Records from a collection:

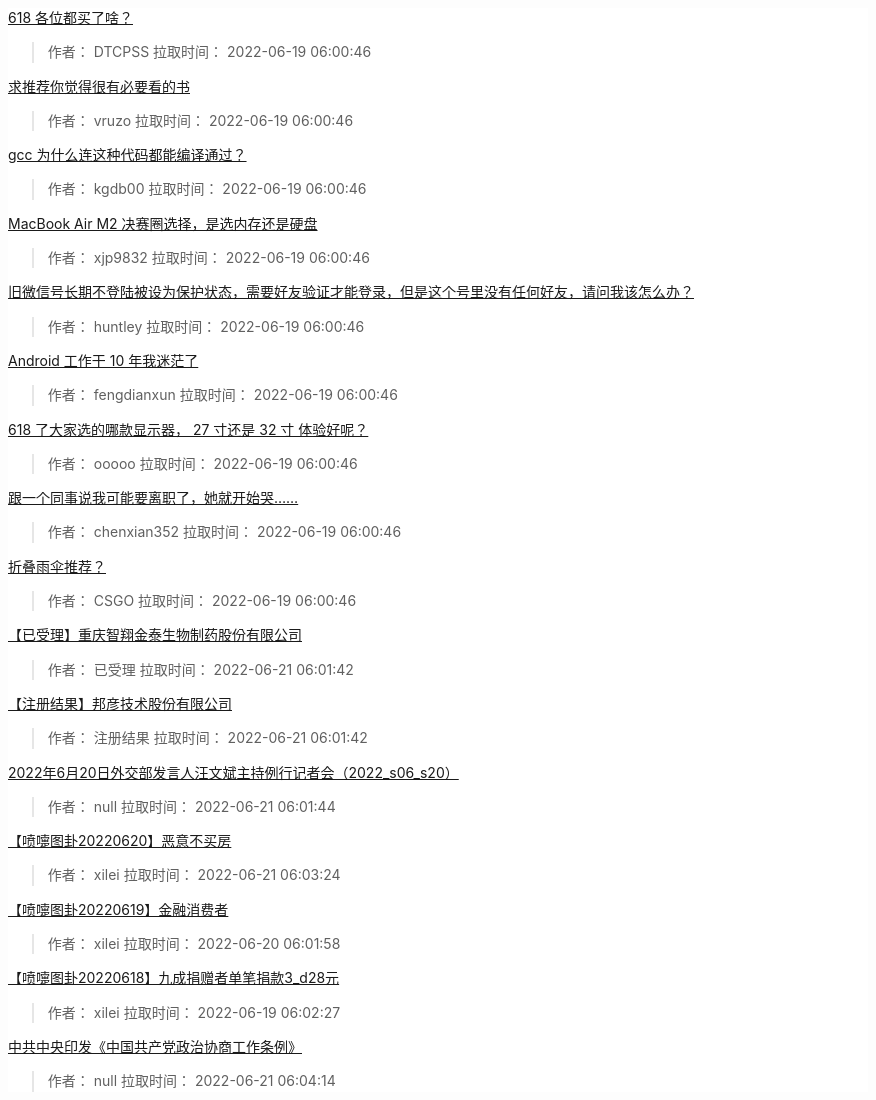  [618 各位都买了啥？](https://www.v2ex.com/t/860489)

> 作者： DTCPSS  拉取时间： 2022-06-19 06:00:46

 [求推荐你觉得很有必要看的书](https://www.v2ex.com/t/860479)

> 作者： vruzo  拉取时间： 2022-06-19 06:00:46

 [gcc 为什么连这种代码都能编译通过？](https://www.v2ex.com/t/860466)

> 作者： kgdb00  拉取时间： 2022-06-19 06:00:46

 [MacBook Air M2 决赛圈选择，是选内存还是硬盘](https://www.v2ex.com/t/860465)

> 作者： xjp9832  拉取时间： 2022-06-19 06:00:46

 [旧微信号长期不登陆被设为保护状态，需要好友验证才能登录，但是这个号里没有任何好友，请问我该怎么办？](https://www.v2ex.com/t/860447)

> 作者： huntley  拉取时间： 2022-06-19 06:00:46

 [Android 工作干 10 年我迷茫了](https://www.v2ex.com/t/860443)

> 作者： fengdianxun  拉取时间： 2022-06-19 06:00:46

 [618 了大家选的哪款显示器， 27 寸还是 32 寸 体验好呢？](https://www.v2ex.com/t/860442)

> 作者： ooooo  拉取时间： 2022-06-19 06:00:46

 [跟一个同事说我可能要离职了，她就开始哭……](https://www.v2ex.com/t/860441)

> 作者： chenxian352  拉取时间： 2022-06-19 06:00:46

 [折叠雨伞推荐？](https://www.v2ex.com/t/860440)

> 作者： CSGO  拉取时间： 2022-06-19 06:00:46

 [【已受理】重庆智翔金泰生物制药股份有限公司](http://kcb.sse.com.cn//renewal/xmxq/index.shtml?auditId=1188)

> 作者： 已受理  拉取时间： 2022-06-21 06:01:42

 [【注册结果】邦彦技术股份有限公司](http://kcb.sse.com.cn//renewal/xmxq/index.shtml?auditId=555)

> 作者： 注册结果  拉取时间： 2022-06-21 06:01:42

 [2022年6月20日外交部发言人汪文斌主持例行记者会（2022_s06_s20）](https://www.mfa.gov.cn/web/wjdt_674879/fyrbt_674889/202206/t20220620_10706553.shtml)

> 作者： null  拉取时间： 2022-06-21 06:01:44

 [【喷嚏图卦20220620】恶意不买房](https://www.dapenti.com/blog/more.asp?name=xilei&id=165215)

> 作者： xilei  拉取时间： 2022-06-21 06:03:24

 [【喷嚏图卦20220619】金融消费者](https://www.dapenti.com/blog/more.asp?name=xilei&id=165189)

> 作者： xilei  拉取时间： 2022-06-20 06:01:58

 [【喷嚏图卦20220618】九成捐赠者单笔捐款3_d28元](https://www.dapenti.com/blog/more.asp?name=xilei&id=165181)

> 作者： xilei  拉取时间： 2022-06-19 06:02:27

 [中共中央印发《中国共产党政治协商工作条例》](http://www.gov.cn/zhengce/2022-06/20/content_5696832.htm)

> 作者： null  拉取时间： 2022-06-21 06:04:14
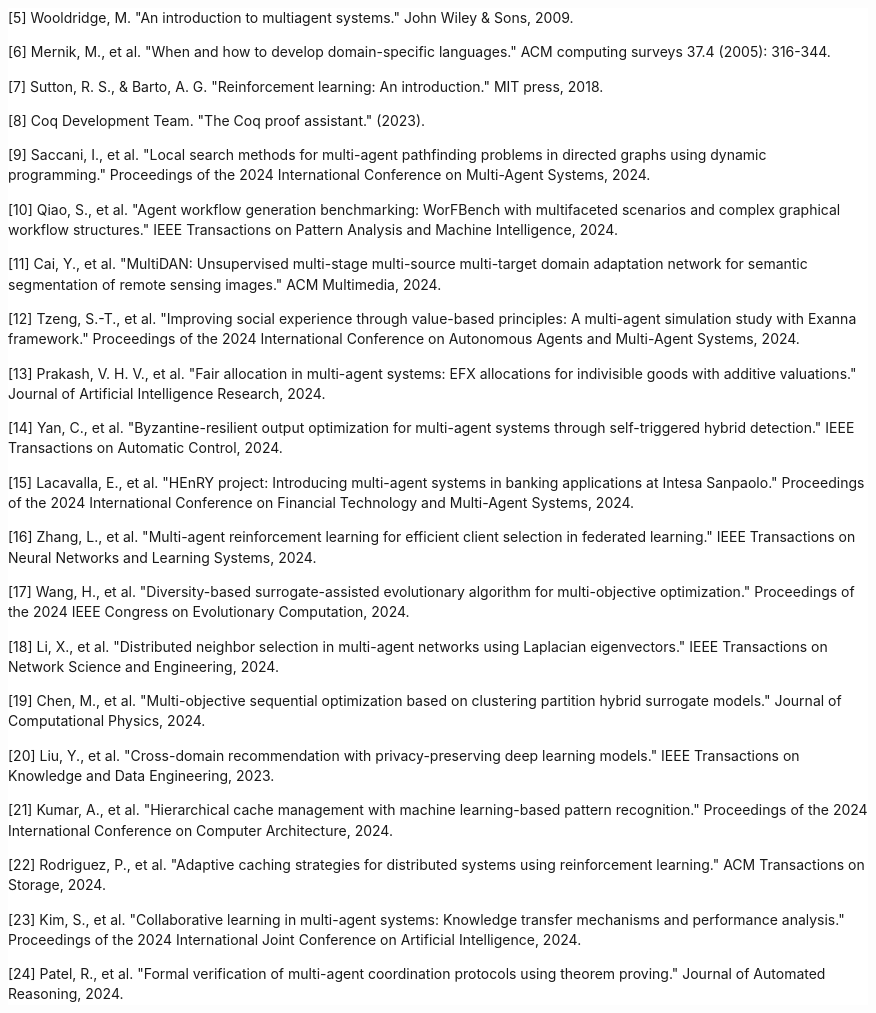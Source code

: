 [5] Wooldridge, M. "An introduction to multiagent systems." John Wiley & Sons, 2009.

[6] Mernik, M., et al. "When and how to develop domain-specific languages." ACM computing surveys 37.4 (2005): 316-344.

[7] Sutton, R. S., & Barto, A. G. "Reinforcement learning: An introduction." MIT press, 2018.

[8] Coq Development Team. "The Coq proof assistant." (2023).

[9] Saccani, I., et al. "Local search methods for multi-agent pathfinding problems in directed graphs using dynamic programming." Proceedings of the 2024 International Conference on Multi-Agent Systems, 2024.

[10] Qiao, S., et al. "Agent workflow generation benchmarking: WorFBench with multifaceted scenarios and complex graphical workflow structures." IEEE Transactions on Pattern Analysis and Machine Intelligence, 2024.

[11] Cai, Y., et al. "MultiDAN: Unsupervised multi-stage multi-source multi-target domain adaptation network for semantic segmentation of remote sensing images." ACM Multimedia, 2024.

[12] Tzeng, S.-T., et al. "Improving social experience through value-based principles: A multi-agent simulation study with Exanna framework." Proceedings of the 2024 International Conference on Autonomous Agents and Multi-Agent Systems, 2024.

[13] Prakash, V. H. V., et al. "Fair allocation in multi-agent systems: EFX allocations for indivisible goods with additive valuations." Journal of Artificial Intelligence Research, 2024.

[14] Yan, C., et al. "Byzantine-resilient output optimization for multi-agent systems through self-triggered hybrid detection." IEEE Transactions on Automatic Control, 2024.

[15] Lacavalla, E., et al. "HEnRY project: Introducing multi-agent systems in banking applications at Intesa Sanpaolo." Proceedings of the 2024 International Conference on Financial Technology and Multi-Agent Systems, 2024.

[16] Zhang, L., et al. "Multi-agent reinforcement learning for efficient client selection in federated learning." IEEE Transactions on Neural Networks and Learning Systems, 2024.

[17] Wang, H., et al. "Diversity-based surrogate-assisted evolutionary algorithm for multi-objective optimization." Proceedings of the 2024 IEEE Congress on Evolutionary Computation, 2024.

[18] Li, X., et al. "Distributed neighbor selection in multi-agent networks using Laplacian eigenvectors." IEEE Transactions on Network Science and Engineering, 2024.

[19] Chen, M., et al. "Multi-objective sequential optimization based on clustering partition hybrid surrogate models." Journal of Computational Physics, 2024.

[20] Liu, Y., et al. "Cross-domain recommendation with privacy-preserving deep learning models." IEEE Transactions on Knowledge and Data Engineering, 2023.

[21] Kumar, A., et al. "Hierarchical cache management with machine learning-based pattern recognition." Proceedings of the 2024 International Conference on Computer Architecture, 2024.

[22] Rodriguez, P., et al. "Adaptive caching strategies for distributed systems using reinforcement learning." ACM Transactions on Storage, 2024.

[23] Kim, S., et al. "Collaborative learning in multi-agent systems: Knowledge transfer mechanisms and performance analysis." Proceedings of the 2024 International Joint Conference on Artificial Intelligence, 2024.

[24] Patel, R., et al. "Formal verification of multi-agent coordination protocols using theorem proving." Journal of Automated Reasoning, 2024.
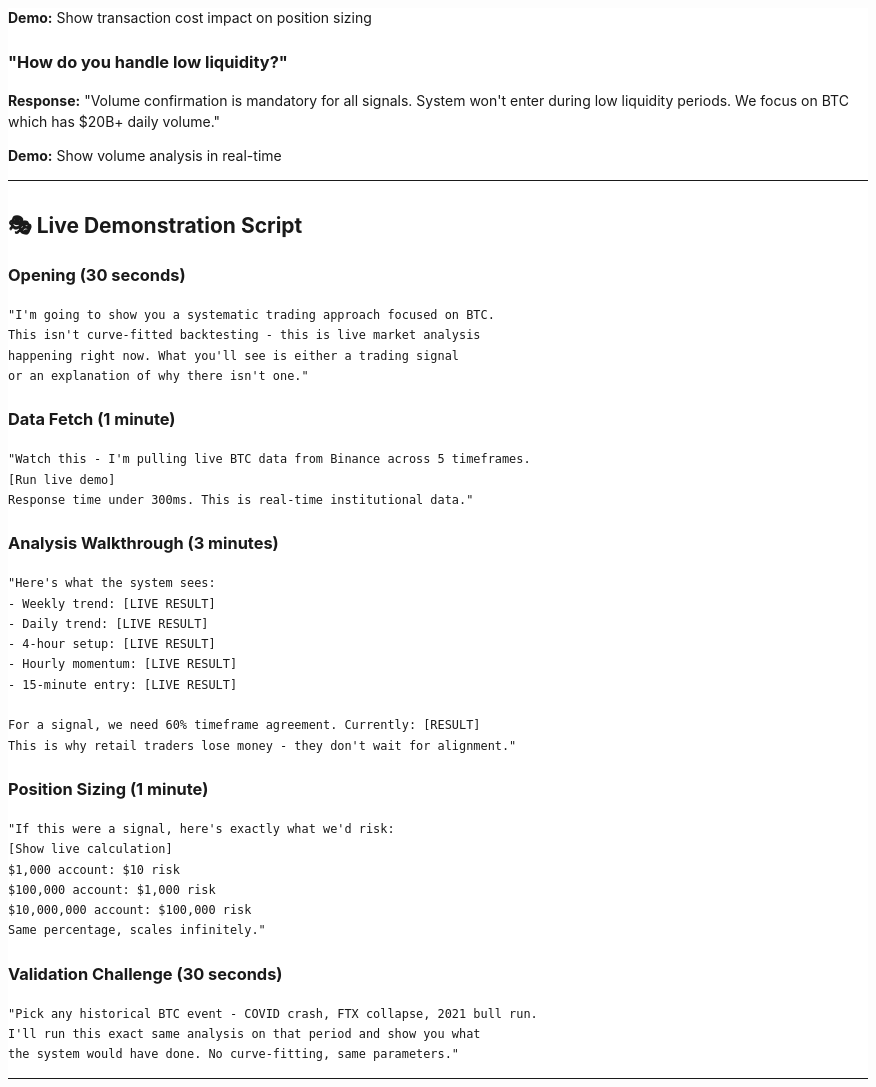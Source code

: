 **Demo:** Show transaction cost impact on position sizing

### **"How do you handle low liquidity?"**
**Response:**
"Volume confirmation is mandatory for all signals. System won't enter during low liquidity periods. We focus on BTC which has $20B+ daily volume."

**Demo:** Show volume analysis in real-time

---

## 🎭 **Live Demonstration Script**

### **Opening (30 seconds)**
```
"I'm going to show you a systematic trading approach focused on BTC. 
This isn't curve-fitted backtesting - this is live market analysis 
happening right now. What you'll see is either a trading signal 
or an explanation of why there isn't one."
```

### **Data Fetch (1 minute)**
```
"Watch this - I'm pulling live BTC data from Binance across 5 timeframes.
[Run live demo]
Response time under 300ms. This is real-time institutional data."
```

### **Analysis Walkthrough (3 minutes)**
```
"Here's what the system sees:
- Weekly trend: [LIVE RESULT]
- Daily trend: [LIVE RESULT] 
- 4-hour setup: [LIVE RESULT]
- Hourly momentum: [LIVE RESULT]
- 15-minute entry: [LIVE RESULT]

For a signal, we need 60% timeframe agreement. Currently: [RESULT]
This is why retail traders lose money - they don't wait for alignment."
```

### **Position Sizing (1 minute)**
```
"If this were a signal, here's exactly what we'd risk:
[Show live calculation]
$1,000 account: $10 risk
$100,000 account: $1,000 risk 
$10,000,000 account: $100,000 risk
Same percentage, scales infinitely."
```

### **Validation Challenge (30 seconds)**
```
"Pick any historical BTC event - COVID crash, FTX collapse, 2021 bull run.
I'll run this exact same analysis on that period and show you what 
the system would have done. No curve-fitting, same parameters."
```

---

§ TASK DESCRIPTION: Write out nothing but the lines from the start of the data through the line with "[gcc 为什么连这种代码都". Leave out the pictures.

§ REPLY TO THE EXERCISE:
  [618 各位都买了啥？](https://www.v2ex.com/t/860489)

> 作者： DTCPSS  拉取时间： 2022-06-19 06:00:46

 [求推荐你觉得很有必要看的书](https://www.v2ex.com/t/860479)

> 作者： vruzo  拉取时间： 2022-06-19 06:00:46

 [gcc 为什么连这种代码都能编译通过？](https://www.v2ex.com/t/860466)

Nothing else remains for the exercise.